St. Joseph Catholic Church, Clayton MO

106 N. Meramec Avenue – Clayton MO 63105 – Parish Office (314) 726-1221

Notes From The Pastor’s Pen – December 20, 2015

Merry Christmas,

OK, we aren’t quite there yet, but this will be the last bulletin before Christmas. While we are still in the Advent season I would ask you to consider the many readings we have in Advent from Isaiah and one of the images that we are given is that of the peace and paradise that God desires for us:

Then the wolf shall be a guest of the lamb, and the leopard shall lie down with the kid;
The calf and the young lion shall browse together, with a little child to guide them.
The cow and the bear shall be neighbors, together their young shall rest; the lion shall eat hay like the ox.
The baby shall play by the cobra’s den, and the child lay his hand on the adder’s lair.
There shall be no harm or ruin on all my holy mountain; for the earth shall be filled with knowledge of the Lord, as water covers the sea.
(Isaiah 11: 6-9)

The reason we are given this image during Advent is the expectation of what the Messiah will be bringing. When we read it now, as they thought when it was written, it is hard to imagine that things could actually be that peaceful. But you might have seen an article in the news just last week that can encourage our hope, of a tiger who has made friends with a goat.

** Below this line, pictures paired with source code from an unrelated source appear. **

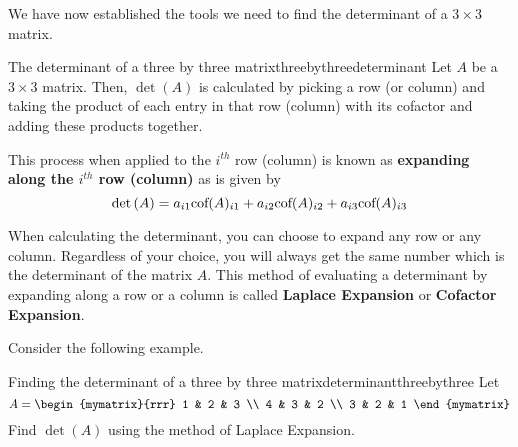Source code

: We have now established the tools we need to find the determinant of a $3 \times3 $ matrix.

\begin{definition}{The determinant of a three by three matrix}{threebythreedeterminant}
Let $A$ be a $3\times 3$ matrix. Then, $\det \left(A\right)$ is calculated by picking a row
(or column) and taking the product of each entry in that row (column) with its
cofactor and adding these products together. 

This process when applied to the $i^{th}$
row (column) is known as \textbf{expanding along the $i^{th}$ row
(column)} as is given by 
\[
\det \left(A\right) = a_{i1}\mbox{cof}(A)_{i1} + a_{i2}\mbox{cof}(A)_{i2} + a_{i3}\mbox{cof}(A)_{i3}
\]

\end{definition}

When calculating the determinant, you can choose to expand any row or any column. Regardless 
of your choice, you will always get the same number which is the determinant of the matrix $A.$ 
This method of evaluating a determinant by expanding along a row or a column is called \textbf{Laplace
Expansion} or \textbf{Cofactor Expansion}.


Consider the following example. 

\begin{example}{Finding the determinant of a three by three matrix}{determinantthreebythree}
Let 
\begin{equation*}
A=\begin{mymatrix}{rrr}
1 & 2 & 3 \\
4 & 3 & 2 \\
3 & 2 & 1
\end{mymatrix} 
\end{equation*}
Find $\det\left(A\right)$ using the method of Laplace Expansion.
\end{example}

The tiger lives in a Safari Park in Russia and the goat was put in his enclosure as food, but instead they became what can only be described as friends, they live, and eat, and even play together. Not exactly a leopard and a kid, or a calf and a young lion, but I can’t ask for anything closer, especially considering the goat was meant to be his dinner.

Hopefully this doesn’t just remind us of Scripture, but also makes us recognize that such things, while not very common or likely, are possible. It can help our faith to recognize that yes, we can strive for such peace in our lives too. We see conflict and violence presented to us all the time and we can become so used to it that we don’t believe such peace that Isaiah talks of is possible, and so we don’t even attempt trying to make peace of the difficult conflicts in our own lives. I would encourage you to be like the Russian public who are asking for more of such news. We are not denying the pain and suffering and tragedies that are happening around us and in the world, but we also don’t have to deny the good that is also out there and that we can help build.

As we come to the last week of this Advent we need to recognize the challenges we have in our lives, but also know that God is there to be with us. He came to us on Christmas in the form of a child and wants that peace that we think of on that silent night to be ours. Let us continue to work towards it, and believe that this is what God wants for us. May you and your families have a Merry Christmas.